Work to complete
What lines below mention the word "onItemClicked"? Copy each one.
(Beginning of Data shown)
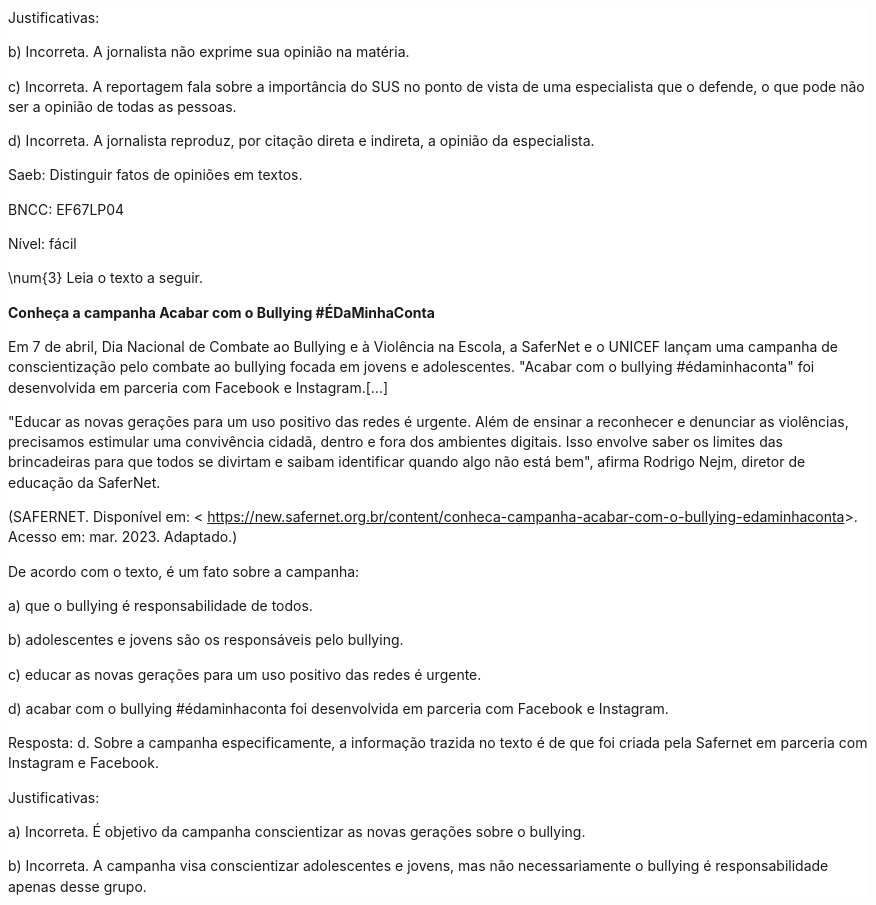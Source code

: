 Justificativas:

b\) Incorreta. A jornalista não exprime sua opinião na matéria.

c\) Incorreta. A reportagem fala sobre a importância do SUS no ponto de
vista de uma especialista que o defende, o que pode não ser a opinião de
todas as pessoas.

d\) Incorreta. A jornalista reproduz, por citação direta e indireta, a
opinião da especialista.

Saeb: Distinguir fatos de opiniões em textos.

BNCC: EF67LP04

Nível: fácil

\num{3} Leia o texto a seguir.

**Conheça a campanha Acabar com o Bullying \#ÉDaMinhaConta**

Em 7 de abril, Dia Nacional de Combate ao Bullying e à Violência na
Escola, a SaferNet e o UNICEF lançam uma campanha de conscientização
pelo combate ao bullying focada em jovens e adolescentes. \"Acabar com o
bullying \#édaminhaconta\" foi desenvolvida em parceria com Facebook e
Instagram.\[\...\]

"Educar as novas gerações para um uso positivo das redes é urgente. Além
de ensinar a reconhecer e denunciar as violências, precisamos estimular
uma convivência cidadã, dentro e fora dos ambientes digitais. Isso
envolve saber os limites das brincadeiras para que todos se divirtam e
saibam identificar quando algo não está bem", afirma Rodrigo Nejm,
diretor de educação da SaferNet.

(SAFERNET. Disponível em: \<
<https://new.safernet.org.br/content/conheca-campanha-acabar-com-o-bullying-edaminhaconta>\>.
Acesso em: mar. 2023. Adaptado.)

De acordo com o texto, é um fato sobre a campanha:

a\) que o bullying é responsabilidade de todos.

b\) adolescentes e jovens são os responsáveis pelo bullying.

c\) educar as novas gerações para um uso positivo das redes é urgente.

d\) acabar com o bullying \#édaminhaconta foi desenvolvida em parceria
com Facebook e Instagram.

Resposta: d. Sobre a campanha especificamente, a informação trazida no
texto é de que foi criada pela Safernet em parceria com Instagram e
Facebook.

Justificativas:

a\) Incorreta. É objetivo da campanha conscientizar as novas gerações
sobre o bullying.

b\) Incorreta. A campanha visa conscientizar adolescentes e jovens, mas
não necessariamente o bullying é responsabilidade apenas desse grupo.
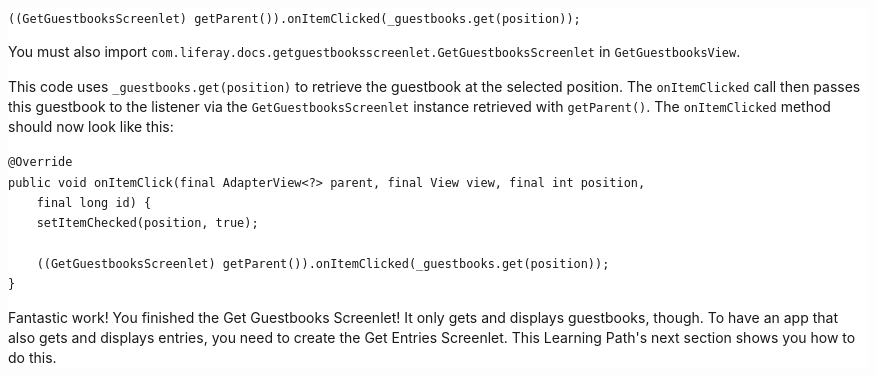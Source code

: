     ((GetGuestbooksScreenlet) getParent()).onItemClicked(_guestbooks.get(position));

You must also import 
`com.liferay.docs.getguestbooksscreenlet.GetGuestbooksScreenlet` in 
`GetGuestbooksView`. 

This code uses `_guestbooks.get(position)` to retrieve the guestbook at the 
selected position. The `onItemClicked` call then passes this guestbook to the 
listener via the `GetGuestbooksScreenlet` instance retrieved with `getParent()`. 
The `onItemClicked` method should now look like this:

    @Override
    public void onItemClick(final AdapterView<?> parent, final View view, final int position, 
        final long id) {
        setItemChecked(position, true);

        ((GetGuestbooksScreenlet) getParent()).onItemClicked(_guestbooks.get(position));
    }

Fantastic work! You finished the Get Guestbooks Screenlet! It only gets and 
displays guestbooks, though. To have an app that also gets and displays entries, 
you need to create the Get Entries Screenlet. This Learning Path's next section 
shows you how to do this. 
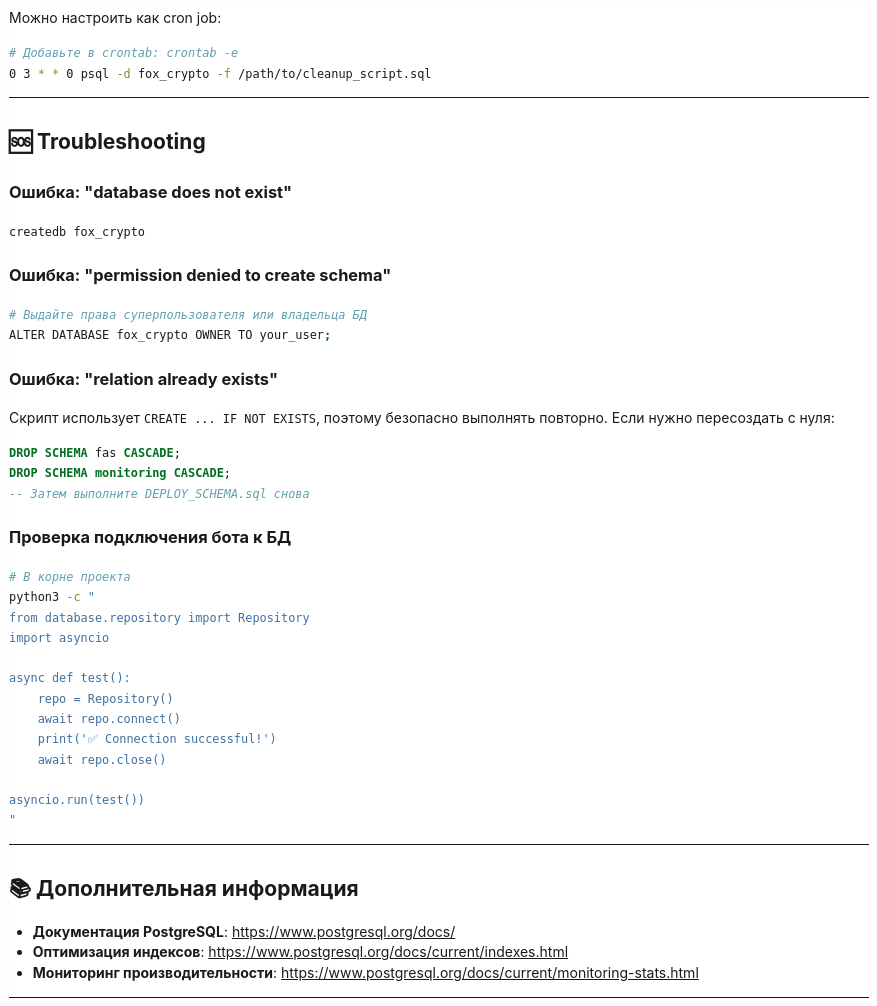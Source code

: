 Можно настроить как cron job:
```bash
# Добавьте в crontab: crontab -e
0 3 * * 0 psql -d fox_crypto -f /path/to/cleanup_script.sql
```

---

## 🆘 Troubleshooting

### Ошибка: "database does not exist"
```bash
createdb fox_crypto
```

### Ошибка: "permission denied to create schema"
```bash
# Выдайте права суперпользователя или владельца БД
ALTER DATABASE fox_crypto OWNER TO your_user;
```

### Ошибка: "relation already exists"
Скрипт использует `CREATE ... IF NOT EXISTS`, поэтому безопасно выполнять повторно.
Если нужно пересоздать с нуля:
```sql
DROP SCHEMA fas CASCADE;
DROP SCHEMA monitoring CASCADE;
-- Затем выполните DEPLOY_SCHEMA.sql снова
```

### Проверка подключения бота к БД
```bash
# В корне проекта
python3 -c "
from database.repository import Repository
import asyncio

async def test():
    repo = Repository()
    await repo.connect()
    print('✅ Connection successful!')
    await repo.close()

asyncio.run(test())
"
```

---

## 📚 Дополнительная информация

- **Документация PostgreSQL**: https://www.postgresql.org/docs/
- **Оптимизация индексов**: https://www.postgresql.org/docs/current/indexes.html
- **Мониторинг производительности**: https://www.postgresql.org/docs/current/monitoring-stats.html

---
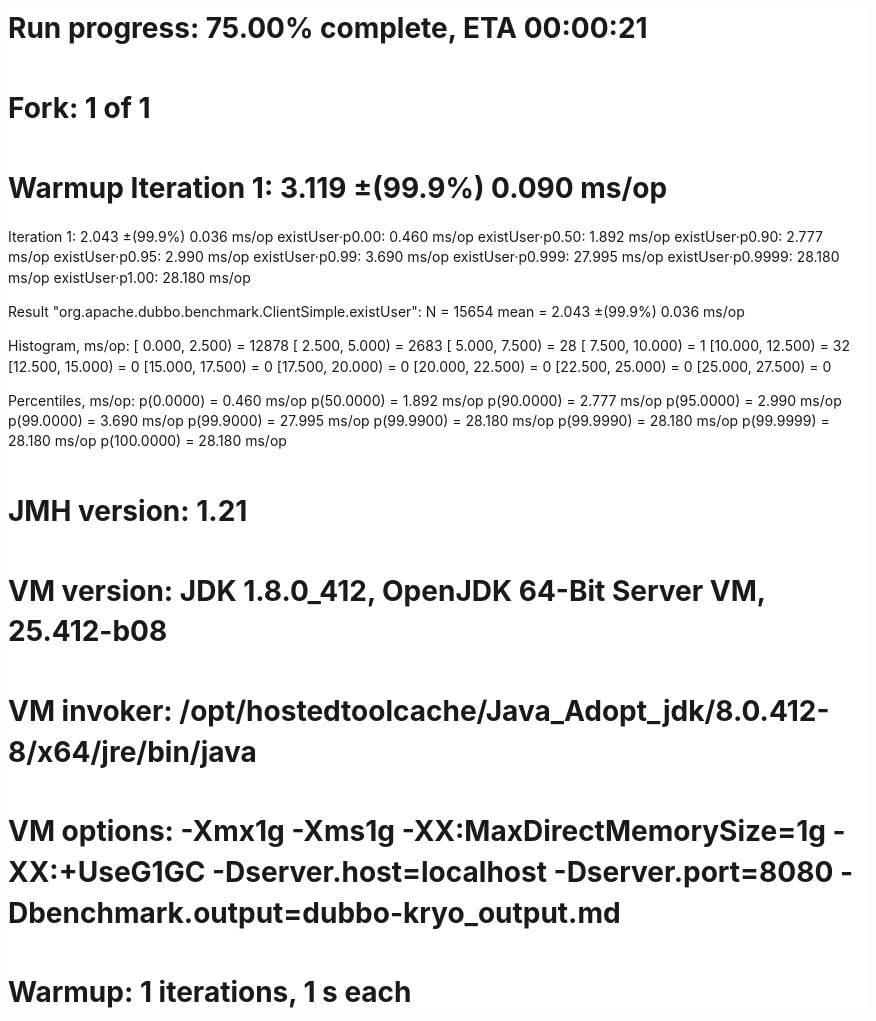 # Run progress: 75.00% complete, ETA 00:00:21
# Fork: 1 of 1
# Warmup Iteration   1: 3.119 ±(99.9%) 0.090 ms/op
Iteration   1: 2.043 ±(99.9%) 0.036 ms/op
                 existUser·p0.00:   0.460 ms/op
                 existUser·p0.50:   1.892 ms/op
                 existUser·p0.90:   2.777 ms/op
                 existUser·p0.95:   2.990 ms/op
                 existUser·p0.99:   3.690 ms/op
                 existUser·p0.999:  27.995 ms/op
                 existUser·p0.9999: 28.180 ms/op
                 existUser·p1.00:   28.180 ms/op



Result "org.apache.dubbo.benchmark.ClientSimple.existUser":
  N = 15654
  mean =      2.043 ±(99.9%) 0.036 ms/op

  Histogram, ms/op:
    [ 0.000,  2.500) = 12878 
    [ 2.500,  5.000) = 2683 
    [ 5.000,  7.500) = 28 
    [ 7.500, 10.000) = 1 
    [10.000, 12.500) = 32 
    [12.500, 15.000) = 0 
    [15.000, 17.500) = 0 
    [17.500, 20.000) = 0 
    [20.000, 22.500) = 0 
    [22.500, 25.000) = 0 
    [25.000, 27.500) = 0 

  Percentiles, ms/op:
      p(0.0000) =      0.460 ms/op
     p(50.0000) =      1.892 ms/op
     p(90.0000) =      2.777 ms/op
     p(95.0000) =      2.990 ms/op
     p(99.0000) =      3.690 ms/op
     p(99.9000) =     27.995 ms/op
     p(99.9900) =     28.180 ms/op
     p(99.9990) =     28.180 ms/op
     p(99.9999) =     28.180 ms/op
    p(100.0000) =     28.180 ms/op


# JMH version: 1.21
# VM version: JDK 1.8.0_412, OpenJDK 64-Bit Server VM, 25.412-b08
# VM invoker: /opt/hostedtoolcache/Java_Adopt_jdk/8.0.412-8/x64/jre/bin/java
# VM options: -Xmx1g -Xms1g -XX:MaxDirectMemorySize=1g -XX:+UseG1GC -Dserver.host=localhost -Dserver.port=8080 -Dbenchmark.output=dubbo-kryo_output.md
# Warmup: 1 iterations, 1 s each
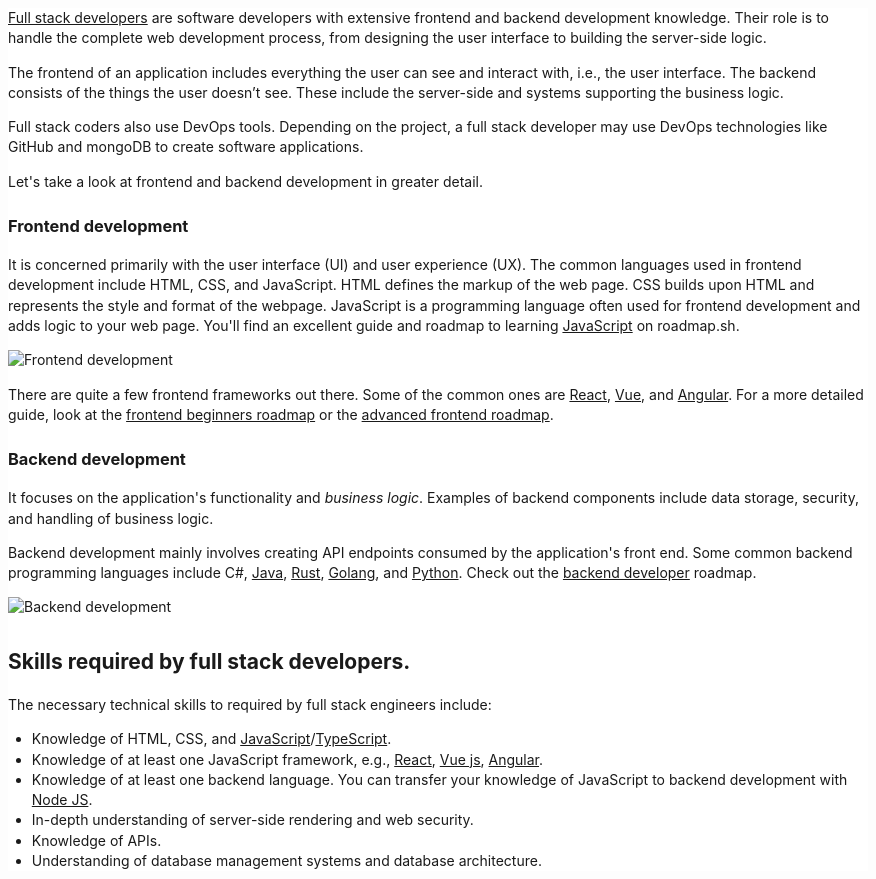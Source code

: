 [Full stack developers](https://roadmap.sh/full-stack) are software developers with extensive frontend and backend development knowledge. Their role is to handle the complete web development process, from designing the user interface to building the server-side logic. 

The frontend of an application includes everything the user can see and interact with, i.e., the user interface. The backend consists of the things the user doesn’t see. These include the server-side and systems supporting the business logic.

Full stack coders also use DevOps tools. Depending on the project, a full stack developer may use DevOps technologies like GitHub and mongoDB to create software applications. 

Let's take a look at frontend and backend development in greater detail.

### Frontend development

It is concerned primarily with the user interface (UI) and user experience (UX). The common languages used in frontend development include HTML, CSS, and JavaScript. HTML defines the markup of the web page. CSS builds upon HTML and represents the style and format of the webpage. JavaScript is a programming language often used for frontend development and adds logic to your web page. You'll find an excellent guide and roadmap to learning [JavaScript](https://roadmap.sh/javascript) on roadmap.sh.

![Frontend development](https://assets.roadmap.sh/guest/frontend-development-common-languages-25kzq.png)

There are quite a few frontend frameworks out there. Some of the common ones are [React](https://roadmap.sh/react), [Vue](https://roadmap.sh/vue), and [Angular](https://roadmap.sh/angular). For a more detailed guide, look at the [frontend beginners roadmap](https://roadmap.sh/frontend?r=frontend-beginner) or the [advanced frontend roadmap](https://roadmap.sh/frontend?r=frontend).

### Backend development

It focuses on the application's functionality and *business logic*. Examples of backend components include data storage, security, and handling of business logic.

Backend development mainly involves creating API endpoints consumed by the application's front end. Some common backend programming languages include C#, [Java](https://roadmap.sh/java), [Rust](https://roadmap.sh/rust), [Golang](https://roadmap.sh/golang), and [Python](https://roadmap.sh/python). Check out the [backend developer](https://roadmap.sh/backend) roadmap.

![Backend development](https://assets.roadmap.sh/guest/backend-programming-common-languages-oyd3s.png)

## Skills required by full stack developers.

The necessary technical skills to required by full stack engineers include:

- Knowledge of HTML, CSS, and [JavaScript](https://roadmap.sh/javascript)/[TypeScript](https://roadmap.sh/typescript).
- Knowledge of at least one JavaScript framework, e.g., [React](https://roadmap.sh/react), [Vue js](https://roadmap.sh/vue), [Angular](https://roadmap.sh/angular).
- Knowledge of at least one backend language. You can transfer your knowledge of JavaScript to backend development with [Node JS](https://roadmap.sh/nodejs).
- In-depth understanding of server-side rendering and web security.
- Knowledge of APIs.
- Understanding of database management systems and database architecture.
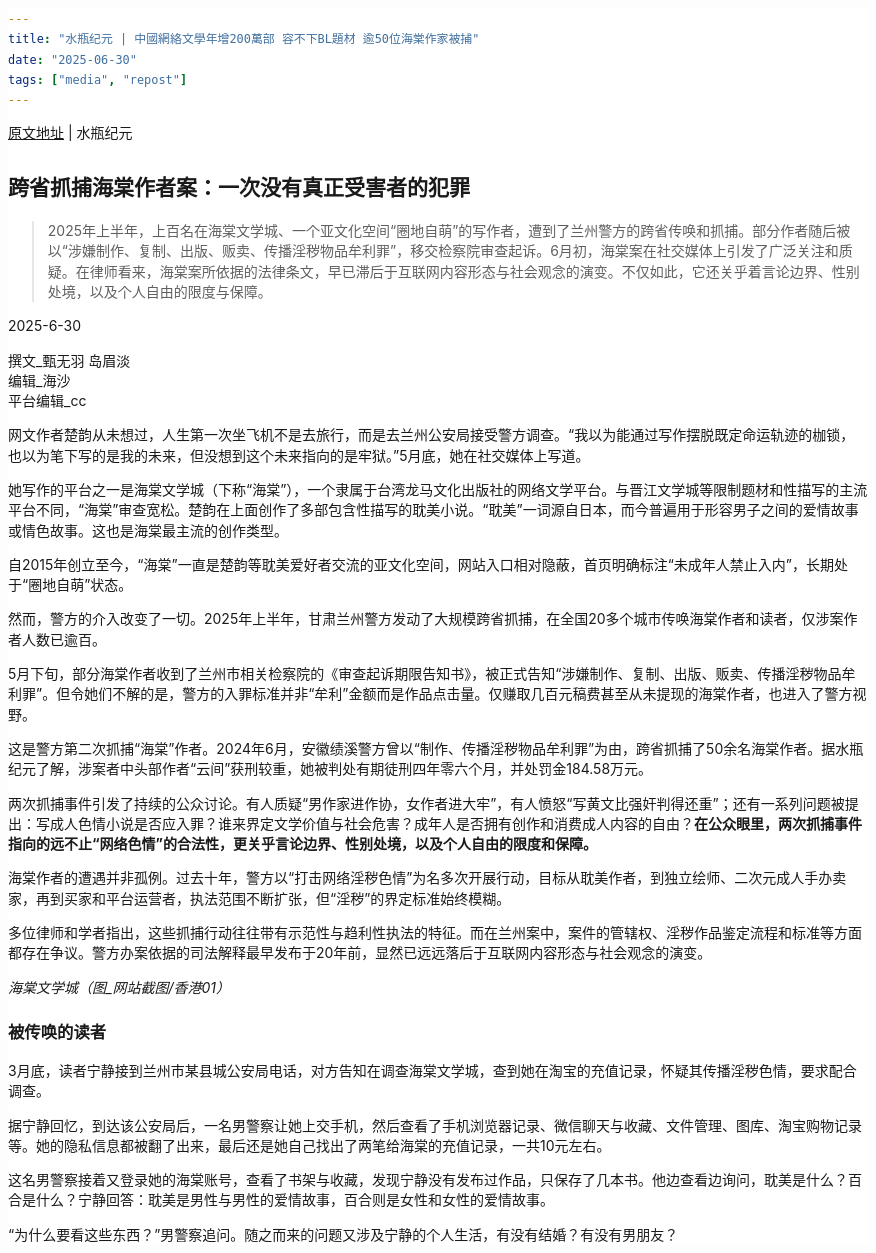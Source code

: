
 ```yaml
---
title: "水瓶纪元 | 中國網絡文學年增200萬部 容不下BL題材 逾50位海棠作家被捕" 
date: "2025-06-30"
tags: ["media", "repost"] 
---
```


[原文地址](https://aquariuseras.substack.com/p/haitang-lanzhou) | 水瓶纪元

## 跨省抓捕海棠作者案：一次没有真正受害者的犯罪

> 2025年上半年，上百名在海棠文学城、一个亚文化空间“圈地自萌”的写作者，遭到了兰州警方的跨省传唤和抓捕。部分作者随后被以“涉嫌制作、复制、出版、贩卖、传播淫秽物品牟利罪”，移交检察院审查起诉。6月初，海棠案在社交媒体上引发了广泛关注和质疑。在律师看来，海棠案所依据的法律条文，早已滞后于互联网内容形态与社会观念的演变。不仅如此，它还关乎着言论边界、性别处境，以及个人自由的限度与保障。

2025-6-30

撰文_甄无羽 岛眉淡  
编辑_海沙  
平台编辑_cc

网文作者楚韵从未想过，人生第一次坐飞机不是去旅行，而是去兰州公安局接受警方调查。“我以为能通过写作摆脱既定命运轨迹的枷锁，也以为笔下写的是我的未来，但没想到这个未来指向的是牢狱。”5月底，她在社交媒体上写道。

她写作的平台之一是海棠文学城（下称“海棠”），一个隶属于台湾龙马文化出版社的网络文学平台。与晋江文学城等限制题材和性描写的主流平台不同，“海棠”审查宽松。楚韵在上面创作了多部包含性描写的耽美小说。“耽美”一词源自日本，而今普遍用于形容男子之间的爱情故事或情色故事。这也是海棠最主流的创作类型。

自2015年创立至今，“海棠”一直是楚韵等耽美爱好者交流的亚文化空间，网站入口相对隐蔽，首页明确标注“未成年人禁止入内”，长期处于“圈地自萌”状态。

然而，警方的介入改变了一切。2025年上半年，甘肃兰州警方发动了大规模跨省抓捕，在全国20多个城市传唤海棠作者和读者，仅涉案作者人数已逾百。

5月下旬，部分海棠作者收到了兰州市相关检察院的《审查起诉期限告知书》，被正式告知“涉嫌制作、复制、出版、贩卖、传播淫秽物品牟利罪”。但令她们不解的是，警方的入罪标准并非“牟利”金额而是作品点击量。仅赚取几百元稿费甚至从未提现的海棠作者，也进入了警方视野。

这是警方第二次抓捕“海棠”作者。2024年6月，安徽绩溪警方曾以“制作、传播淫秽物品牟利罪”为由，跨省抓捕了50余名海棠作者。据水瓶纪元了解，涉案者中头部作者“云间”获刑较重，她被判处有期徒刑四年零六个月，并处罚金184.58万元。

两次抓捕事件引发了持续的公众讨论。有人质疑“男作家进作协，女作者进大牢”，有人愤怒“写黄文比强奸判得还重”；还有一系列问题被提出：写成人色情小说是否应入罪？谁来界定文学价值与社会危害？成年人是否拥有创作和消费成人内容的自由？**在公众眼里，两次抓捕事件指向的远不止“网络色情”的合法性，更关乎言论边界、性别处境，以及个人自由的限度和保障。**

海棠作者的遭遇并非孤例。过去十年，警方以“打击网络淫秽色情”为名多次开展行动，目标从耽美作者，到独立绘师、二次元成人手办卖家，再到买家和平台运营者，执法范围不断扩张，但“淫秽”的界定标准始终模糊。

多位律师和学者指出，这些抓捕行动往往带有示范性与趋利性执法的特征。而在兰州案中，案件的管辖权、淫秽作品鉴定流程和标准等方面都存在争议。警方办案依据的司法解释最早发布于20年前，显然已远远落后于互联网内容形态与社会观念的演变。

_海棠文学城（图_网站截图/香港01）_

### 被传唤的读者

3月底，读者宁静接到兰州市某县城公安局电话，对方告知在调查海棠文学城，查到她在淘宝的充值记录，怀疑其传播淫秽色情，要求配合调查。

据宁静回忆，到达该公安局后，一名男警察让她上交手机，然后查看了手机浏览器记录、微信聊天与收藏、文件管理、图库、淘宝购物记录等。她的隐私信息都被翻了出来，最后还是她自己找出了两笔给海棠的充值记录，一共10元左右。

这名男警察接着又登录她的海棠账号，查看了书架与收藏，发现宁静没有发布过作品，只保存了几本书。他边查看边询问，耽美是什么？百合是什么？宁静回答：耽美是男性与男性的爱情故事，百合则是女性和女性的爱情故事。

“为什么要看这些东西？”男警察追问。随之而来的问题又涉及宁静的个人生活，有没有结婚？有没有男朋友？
(End of Data shown)
Exercise solution
:     ((GetGuestbooksScreenlet) getParent()).onItemClicked(_guestbooks.get(position));
selected position. The `onItemClicked` call then passes this guestbook to the 
The `onItemClicked` method should now look like this:
        ((GetGuestbooksScreenlet) getParent()).onItemClicked(_guestbooks.get(position));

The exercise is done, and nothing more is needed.